Descendió erguida, estatuaria, convencida que cerca del mar la fiesta siempre es completa, para que los sentidos obliguen a retroceder fantasmas.
Las postales de la memoria se amontonan, como los puertos recorridos, los cuerpos abrazados, los placeres consumidos y consumados, las mesas bien servidas y las copas mejor bebidas.
En la arena húmeda encontró razones para levantar un castillo, mientras caminaba bordeando el agua, jugando a eludirla, a no ser alcanzada, el juego que mejor jugaba, el que más le gustaba jugar.  
Supuso que una razón más que razonable tendría incidencia en esa repentina soledad.
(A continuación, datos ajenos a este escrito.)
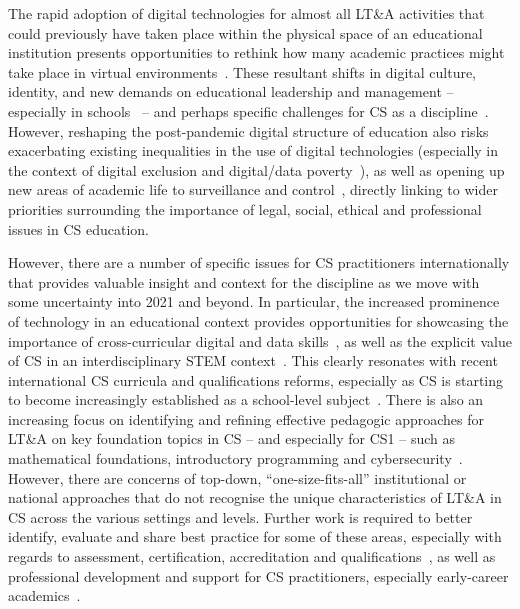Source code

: \documentclass[conference]{IEEEtran}
\begin{document}
The rapid adoption of digital technologies for almost all LT\&A
activities that could previously have taken place within the physical
space of an educational institution presents opportunities to rethink
how many academic practices might take place in virtual
environments~\cite{itnowdigedu:2021}. These resultant shifts in digital
culture, identity, and new demands on educational leadership and
management -- especially in
schools~\cite{slameditorial:2020,crick:berari2020} -- and perhaps
specific challenges for CS as a
discipline~\cite{crick-et-al:ukicer2020,crick-et-alposter:sigcse2021}. However,
reshaping the post-pandemic digital structure of education also risks
exacerbating existing inequalities in the use of digital technologies
(especially in the context of digital exclusion and digital/data
poverty~\cite{watts:2020,beaunoyer-et-al:2020}), as well as opening up
new areas of academic life to surveillance and
control~\cite{williamson-et-al:2020}, directly linking to wider
priorities surrounding the importance of legal, social, ethical and
professional issues in CS education.

However, there are a number of specific issues for CS practitioners
internationally that provides valuable insight and context for the
discipline as we move with some uncertainty into 2021 and beyond. In
particular, the increased prominence of technology in an educational
context provides opportunities for showcasing the importance of
cross-curricular digital and data skills~\cite{crick:berari2020}, as
well as the explicit value of CS in an interdisciplinary STEM
context~\cite{moller+crick:jce2018}. This clearly resonates with
recent international CS curricula and qualifications reforms,
especially as CS is starting to become increasingly established as a
school-level
subject~\cite{bell:2014,brown-et-al-toce2014,gal-ezer+stephenson:2014,raman-et-al:2015}.
There is also an increasing focus on identifying and refining
effective pedagogic approaches for LT\&A on key foundation topics in
CS -- and especially for CS1 -- such as mathematical foundations,
introductory programming and
cybersecurity~\cite{davenport-et-al:latice2016,murphy-et-al:programming2017,simon-et-al:sigcse2018,davenport+crick:fmfun2021,crick-et-al:fie2020,prickett-et-al:iticse2020}. However,
there are concerns of top-down, ``one-size-fits-all'' institutional or
national approaches that do not recognise the unique characteristics
of LT\&A in CS across the various settings and levels. Further work is
required to better identify, evaluate and share best practice for some
of these areas, especially with regards to assessment, certification,
accreditation and
qualifications~\cite{crick-et-al:fie2019,itnowcyber:2019,crick-et-al-accred:cep2020,itnowaccred:2020},
as well as professional development and support for CS practitioners,
especially early-career academics~\cite{ukicerwshop:2020,crick-et-al-ecl:cep2021}.
\end{document}
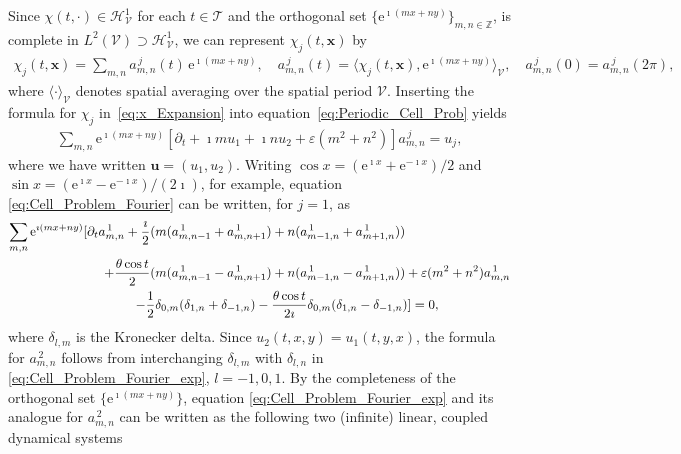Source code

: \documentclass{article}
\newcommand{\e}{\mathrm{e}}
\newcommand{\Hc}{\mathcal{H}}
\newcommand{\Tc}{\mathcal{T}}
\newcommand{\Vc}{\mathcal{V}}
\newcommand{\vecx}{\mathbf{x}}
\newcommand{\vecu}{\mathbf{u}}
\begin{document}
Since $\chi(t,\cdot)\in\Hc^1_{\Vc}$ for each $t\in\Tc$ and the orthogonal set
$\{\e^{\imath (mx+ny)}\}_{m,n\in\mathbb{Z}}$, is complete in $L^2(\Vc)\supset\Hc^1_{\Vc}$, we can
represent $\chi_j(t,\vecx)$ by  
%
\begin{align}\label{eq:x_Expansion}
  \chi_j(t,\vecx)=\sum_{m,n}a^{\,j}_{m,n}(t)\,\e^{\imath (mx+ny)},
  \quad
  a^{\,j}_{m,n}(t)=\langle\chi_j(t,\vecx),\e^{\imath (mx+ny)}\rangle_{\Vc},
  \quad
  a^{\,j}_{m,n}(0)=a^{\,j}_{m,n}(2\pi),
\end{align}
%
where $\langle\cdot\rangle_{\Vc}$ denotes spatial averaging over the spatial period $\Vc$.
Inserting the formula for $\chi_j$ in~\eqref{eq:x_Expansion} into
equation~\eqref{eq:Periodic_Cell_Prob} yields  
%
\begin{align}\label{eq:Cell_Problem_Fourier}
  \sum_{m,n}\e^{\imath (mx+ny)}[\partial_t+\imath mu_1+\imath nu_2+\varepsilon(m^2+n^2)]a^{\,j}_{m,n}=u_j,
\end{align}
%
where we have written $\vecu=(u_1,u_2)$. Writing
$\cos{x}=(\e^{\imath x}+\e^{-\imath x})/2$ and $\sin{x}=(\e^{\imath x}-\e^{-\imath
  x})/(2\imath)$, for example, equation \eqref{eq:Cell_Problem_Fourier} can
be written, for $j=1$, as 
%
\begin{align}\label{eq:Cell_Problem_Fourier_exp}
  \sum_{m,n}\e^{\imath (mx+ny)}[
    \partial_ta^{\,1}_{m,n}
    +\frac{\imath}{2}(&m(a^{\,1}_{m,n-1}+a^{\,1}_{m,n+1})+n(a^{\,1}_{m-1,n}+a^{\,1}_{m+1,n}))
    \\
    +\frac{\theta\cos{t}}{2}(&m(a^{\,1}_{m,n-1}-a^{\,1}_{m,n+1})+n(a^{\,1}_{m-1,n}-a^{\,1}_{m+1,n}))
    +\varepsilon(m^2+n^2)a^{\,1}_{m,n}
    \notag\\
    -\frac{1}{2}&\delta_{0,m}(\delta_{1,n}+\delta_{-1,n})
          -\frac{\theta\cos{t}}{2\imath}\delta_{0,m}(\delta_{1,n}-\delta_{-1,n})]=0,
    \notag
\end{align}
%
where $\delta_{l,m}$ is the Kronecker delta.
Since $u_2(t,x,y)=u_1(t,y,x)$, the formula for
$a^{\,2}_{m,n}$ follows from interchanging $\delta_{l,m}$ with $\delta_{l,n}$ in
\eqref{eq:Cell_Problem_Fourier_exp}, $l=-1,0,1$. By the completeness of the orthogonal set
$\{\e^{\imath(mx+ny)}\}$, equation \eqref{eq:Cell_Problem_Fourier_exp} and
its analogue for $a^{\,2}_{m,n}$ can be written as the following two
(infinite) linear, coupled dynamical systems 
%
\end{document}
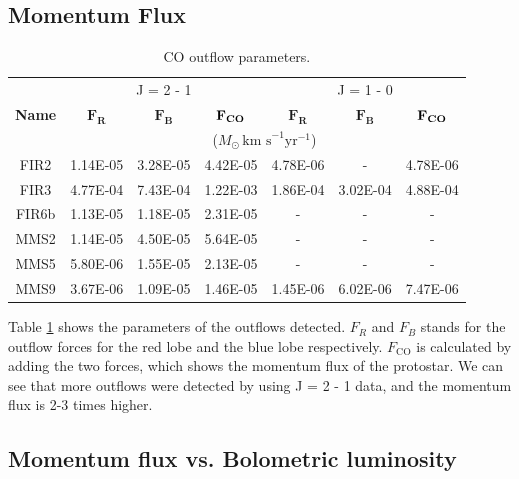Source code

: \subsection{Momentum Flux}


\begin{table}[h]
	\caption{CO outflow parameters.} \label{result}
	\begin{center}
		\begin{tabular}{c|c|c|c||c|c|c}
			\toprule
			\multirow{3}{1cm}{\textbf{Name}} & \multicolumn{3}{c}{J = 2 - 1} & \multicolumn{3}{c}{J = 1 - 0} \\
			& $\mathbf{F_{R}}$ & $\mathbf{F_{B}}$ & $\mathbf{F_{\textrm{\textbf{CO}}}}$ & $\mathbf{F_{R}}$ & $\mathbf{F_{B}}$ & $\mathbf{F_{\textrm{\textbf{CO}}}}$\\
			& \multicolumn{6}{c}{($M_{\odot} \, \textrm{km s}^{-1} \textrm{yr}^{-1}$)}\\
			\midrule
			FIR2 & 1.14E-05 & 3.28E-05 & 4.42E-05 & 4.78E-06 & - & 4.78E-06\\
			FIR3 & 4.77E-04 & 7.43E-04 & 1.22E-03 & 1.86E-04 & 3.02E-04 & 4.88E-04\\
			FIR6b & 1.13E-05 & 1.18E-05 & 2.31E-05 & - & - & -\\
			MMS2 & 1.14E-05 & 4.50E-05 & 5.64E-05 & - & - & -\\
			MMS5 & 5.80E-06 & 1.55E-05 & 2.13E-05 & - & - & -\\
			MMS9 & 3.67E-06 & 1.09E-05 & 1.46E-05 & 1.45E-06 & 6.02E-06 & 7.47E-06\\
			\toprule
		\end{tabular}
	\end{center}
\end{table}


Table \noindent\ref{result} shows the parameters of the outflows detected. $F_R$ and $F_B$ stands for the outflow forces for the red lobe and the blue lobe respectively. $F_{\textrm{CO}}$ is calculated by adding the two forces, which shows the momentum flux of the protostar. We can see that more outflows were detected by using J = 2 - 1 data, and the momentum flux is 2-3 times higher.\\

\clearpage
\newpage
\subsection{Momentum flux vs. Bolometric luminosity}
La razón no siempre resulta de la razón, también llega desde la fuerza, por eso la fuerza de la razón, sublima a la razón de la fuerza, a veces.
Sumergió su mirada en la cresta verde de la primera ola que se derrumbaba sobre la costa, para sentirse proyectada en el espacio y arrojada, brutalmente, sobre la arena tibia; le hizo sentirse casi propietaria del santo grial, dueña del todo, ama de la nada; algunas gotas fugitivas desobedecieron y perlaron su cuerpo, un tanto más ambiciosas que las otras; parecían supuso, que querían explicarle algo vinculado con el misterio de la desaparición de la gente.
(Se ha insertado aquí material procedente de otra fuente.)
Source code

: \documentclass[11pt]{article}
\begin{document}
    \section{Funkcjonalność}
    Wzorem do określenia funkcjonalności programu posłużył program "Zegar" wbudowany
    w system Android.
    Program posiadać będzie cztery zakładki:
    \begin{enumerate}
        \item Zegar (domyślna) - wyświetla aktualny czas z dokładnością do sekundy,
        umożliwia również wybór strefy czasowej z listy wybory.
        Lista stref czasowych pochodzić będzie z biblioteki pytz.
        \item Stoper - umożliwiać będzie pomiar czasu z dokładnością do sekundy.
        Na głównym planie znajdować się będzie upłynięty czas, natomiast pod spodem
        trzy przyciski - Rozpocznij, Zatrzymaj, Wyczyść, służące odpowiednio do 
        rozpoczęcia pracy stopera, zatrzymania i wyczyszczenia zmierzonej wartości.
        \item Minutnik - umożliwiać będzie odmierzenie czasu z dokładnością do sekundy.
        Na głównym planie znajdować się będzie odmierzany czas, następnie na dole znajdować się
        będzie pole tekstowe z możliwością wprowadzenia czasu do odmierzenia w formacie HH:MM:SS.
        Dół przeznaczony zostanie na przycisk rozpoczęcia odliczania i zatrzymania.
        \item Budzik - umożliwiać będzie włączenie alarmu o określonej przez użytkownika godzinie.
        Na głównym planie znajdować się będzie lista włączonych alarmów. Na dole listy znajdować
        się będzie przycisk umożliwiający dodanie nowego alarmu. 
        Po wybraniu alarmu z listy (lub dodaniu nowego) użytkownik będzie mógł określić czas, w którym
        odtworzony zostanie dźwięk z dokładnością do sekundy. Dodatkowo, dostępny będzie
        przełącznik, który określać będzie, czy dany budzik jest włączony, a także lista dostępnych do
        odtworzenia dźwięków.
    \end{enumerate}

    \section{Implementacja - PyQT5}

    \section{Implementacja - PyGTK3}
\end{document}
Se encogió de hombros, pese a que la resignación no era parte de su vida; porque la suya muda por la garganta coloraturas de arena. Pensaba que la salvarían los granos, menudos de arena, que antes de ser granos son y fueron sueños yunteros.
Olió fragancias penetrantes, propias de lo singular. Nada era compartido y los olores tuvieron el impacto sensorial que da ser la única receptora de eso que el aire trasladaba. Una mezcla de fresias tardías, mutando a silvestres lavandas, impregnaron los tiempos siguientes. Observó que el sol había viajado repentinamente rápido para su gusto y le pareció más alto que de costumbre.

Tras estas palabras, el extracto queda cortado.